Following the 1987 London Underground fire, the public leapt at the opportunity to clear out the organization's accumulated underbrush and establish the necessary change that was long overdue. A man named Desmond Fennell was appointed by the British government to investigate the fire. After interviewing leadership at the London Underground, he discovered many had tried, unsuccessfully, to reform fire and emergency policies for many years before the 1987 fire. But the organization never implemented any of the much-needed improvements: departments couldn’t agree, leaders picked political battles, and red tape tangled any sort of momentum. Now that a serious disaster proved the Underground needed to change – fast – Fennell also discovered the leadership still remained dangerously indifferent. They just wouldn’t admit that the fire was the result of poor safety policies, lack of communication among workers, and overall mismanagement, issues propagating directly from the Underground’s own bureaucratic culture.

Frustrated, Fennell launched a large-scale media crusade in response. He called for public hearings to probe the organization. He published a damning report that revealed the incompetence of the Underground’s leadership. Angry commuters protested at the Underground’s offices. New legislature was passed in response, and much of the Underground’s leadership was fired as the culture at last was reformed.

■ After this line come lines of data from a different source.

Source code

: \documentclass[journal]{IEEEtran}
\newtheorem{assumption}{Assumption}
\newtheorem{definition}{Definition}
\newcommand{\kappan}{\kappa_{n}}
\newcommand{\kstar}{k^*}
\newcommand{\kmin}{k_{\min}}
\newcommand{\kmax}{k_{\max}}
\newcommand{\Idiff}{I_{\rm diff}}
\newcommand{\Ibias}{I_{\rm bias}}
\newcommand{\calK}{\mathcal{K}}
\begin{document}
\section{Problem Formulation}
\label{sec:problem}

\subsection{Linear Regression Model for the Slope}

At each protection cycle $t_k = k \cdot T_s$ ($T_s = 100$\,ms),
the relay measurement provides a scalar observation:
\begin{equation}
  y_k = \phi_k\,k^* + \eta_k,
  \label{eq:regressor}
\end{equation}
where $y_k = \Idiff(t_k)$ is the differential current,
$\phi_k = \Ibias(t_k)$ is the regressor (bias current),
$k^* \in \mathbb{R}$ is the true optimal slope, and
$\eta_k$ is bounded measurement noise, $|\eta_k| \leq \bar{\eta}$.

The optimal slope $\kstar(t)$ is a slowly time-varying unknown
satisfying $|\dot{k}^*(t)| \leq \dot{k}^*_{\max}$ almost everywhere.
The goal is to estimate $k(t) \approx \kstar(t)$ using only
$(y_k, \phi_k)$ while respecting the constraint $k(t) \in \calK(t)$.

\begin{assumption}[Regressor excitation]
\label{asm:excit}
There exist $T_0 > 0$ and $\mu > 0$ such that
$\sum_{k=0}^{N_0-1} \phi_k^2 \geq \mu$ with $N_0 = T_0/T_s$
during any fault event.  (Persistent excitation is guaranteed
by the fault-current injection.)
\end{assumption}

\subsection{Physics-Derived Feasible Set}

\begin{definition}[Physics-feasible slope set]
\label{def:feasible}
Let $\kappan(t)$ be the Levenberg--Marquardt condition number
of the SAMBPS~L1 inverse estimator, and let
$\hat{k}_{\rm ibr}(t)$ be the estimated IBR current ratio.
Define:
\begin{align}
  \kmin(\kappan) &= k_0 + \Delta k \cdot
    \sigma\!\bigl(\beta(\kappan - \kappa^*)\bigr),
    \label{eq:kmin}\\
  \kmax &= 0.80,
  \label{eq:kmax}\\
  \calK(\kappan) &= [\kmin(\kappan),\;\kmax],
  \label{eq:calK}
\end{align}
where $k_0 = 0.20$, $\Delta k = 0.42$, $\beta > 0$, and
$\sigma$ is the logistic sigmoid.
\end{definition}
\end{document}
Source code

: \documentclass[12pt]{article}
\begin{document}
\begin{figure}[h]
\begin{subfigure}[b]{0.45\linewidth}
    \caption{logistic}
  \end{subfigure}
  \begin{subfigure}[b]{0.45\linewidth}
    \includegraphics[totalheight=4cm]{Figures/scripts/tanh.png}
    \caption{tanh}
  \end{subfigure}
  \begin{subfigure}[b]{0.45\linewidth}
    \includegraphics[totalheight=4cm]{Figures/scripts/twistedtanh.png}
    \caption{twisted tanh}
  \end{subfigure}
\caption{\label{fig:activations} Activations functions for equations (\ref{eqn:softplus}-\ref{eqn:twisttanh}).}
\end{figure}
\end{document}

The Underground’s safety protocols today are much more clearly defined and enforced, but it took a raging fire, killing 31 people, to get there. It took A Much-Needed Shake Up.

And sometimes, A Much-Needed Shake Up, a wildfire, an epic screw-up, a wake-up call, a serious tragedy, is the only way to shake loose a system or organization that has grown pathologically stuck-in-its-ways.

When the space shuttle Challenger exploded 73 seconds after lift-off in 1986, killing all onboard, NASA was forced to re-examine its quality controls. When an unknown perpetrator injected poison cyanide into dozens of Tylenol containers in 1982, killing the seven people who eventually took pills from the tainted containers, Johnson & Johnson leapt into action, recalling over 30 million bottles of Tylenol and designing the tamper-proof medicine bottles we have today. Financial crises reform our management of the economy, natural disasters challenge the strength of our infrastructure, and workplace scandals cause organizations to re-examine the well-being of their employees. Crises, in general, are often powerful motivators for much-needed change.

This is why, in some cases, crises are almost welcomed by leadership. Effective leaders understand a crisis, while never pleasant, can provide an opportunity to re-shape any bad habits, routines, or ideals that have infected an organization. Rahm Emanuel emphasized this while handling the 2007–2008 financial crisis during his tenure as White House Chief of Staff. “You never want a serious crisis to go to waste. This crisis provides the opportunity for us to do things that you could not do before.” (1)


For a forest, a wildfire is a natural step in the cycle of promoting a healthy ecosystem, clearing out the unnecessary weeds, underbrush, and insects that hinder the forest's growth. For the London Underground, the horrible 1987 Kings Cross fire cleared out the organization’s bureaucratic inefficiencies and fostered progress toward a safer, more trustworthy transportation system. For companies, governments, and even individuals, A Much-Needed Shake Up, if effectively managed and defeated, can be just as crucial to re-establish more valuable habits, principles and strategies.